The chaplain is an elected official of the US Senate, and his duties include opening daily sessions with prayer, providing spiritual counsel to members and staff, and hosting a weekly Senate prayer breakfast. A chaplain has been elected since the first congress opened in 1789.

When asked if the gridlock over passing more gun control legislation would continue, Black called himself a “perennial optimist.”

“You know, when a house is on fire, you don’t fight each other. It’s time to pull together,” Black said.

Black, who has served as chaplain to the Senate since 2003, spoke of his personal relationships with many senators. Asked if he received any criticism from any senators about his prayers after Nashville, Black said his relationship with senators is like “pastor to member” and he listens to feedback through Bible study.

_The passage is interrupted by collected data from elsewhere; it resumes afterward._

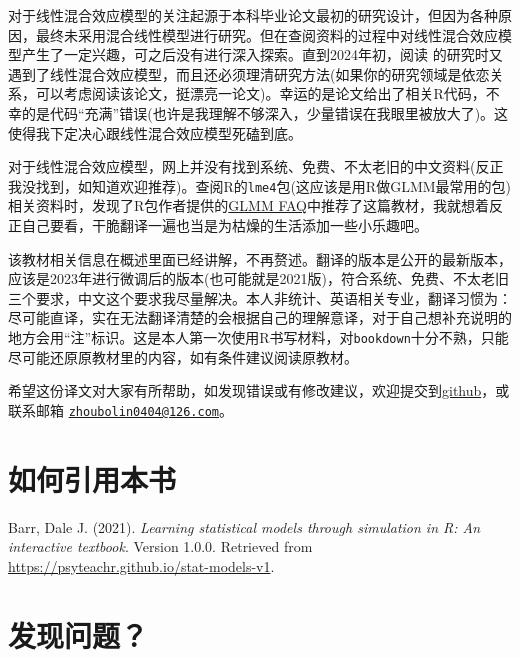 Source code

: \documentclass[
]{book}
\begin{document}
对于线性混合效应模型的关注起源于本科毕业论文最初的研究设计，但因为各种原因，最终未采用混合线性模型进行研究。但在查阅资料的过程中对线性混合效应模型产生了一定兴趣，可之后没有进行深入探索。直到2024年初，阅读 \citet{Fraley_et_al_2021} 的研究时又遇到了线性混合效应模型，而且还必须理清研究方法(如果你的研究领域是依恋关系，可以考虑阅读该论文，挺漂亮一论文)。幸运的是论文给出了相关R代码，不幸的是代码``充满''错误(也许是我理解不够深入，少量错误在我眼里被放大了)。这使得我下定决心跟线性混合效应模型死磕到底。

对于线性混合效应模型，网上并没有找到系统、免费、不太老旧的中文资料(反正我没找到，如知道欢迎推荐)。查阅R的\texttt{lme4}包(这应该是用R做GLMM最常用的包)相关资料时，发现了R包作者提供的\href{https://bbolker.github.io/mixedmodels-misc/glmmFAQ.html}{GLMM FAQ}中推荐了这篇教材，我就想着反正自己要看，干脆翻译一遍也当是为枯燥的生活添加一些小乐趣吧。

该教材相关信息在概述里面已经讲解，不再赘述。翻译的版本是公开的最新版本，应该是2023年进行微调后的版本(也可能就是2021版)，符合系统、免费、不太老旧三个要求，中文这个要求我尽量解决。本人非统计、英语相关专业，翻译习惯为：尽可能直译，实在无法翻译清楚的会根据自己的理解意译，对于自己想补充说明的地方会用``注''标识。这是本人第一次使用R书写材料，对\texttt{bookdown}十分不熟，只能尽可能还原原教材里的内容，如有条件建议阅读原教材。

希望这份译文对大家有所帮助，如发现错误或有修改建议，欢迎提交到\href{https://github.com/zhoubolin0404/Learning_Statistical_Models_Through_Simulation_in_R/issues}{github}，或联系邮箱 \href{mailto:zhoubolin0404@126.com}{\nolinkurl{zhoubolin0404@126.com}}。

\hypertarget{ux5982ux4f55ux5f15ux7528ux672cux4e66}{%
\section*{如何引用本书}\label{ux5982ux4f55ux5f15ux7528ux672cux4e66}}

Barr, Dale J. (2021). \emph{Learning statistical models through simulation in R: An interactive textbook}. Version 1.0.0. Retrieved from \url{https://psyteachr.github.io/stat-models-v1}.

\hypertarget{ux53d1ux73b0ux95eeux9898}{%
\section*{发现问题？}\label{ux53d1ux73b0ux95eeux9898}}
\end{document}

“For two decades, I’ve been teaching a Bible study for senators every week. I had a senator who had missed a Bible study in 20 years,” he said. “Well, so they are there. So we speak, it is not a soliloquy, ‘To be or not to be, that is the question.’ It’s a dialogue. And, and so we share ideas, and we talk about issues. So I get feedback that way.”

According to Black, one of those problems is mass shootings. Last year, the Gun Violence Archive recorded 647 mass shootings in the United States. The Gun Violence Archive, a nonprofit organization that collects data on gun violence through police reports, news coverage and open sources, defines a mass shooting as an incident in which at least four people are injured or killed.

“These are challenging times where people are hurting,” Black said. “And they’re hoping that somehow the government will help ease their suffering. I don’t have to walk into Walmart as the chaplain of the Senate, or as a citizen, when I’m looking around to see if there’s an AR-15. Bullets start spraying and you know, I What should I do? ‘Our Father’ or ‘Hail Mary’?”

Asked if he’s noticed a deterioration in the way politicians talk to each other over the past 20 years, Black said the country has extremism and competition in America today.

“We have extremism, growing extremism. We have dueling echo chambers. We have people who are competitively motivated to commit mass shootings,” Black said. “It’s crazy.”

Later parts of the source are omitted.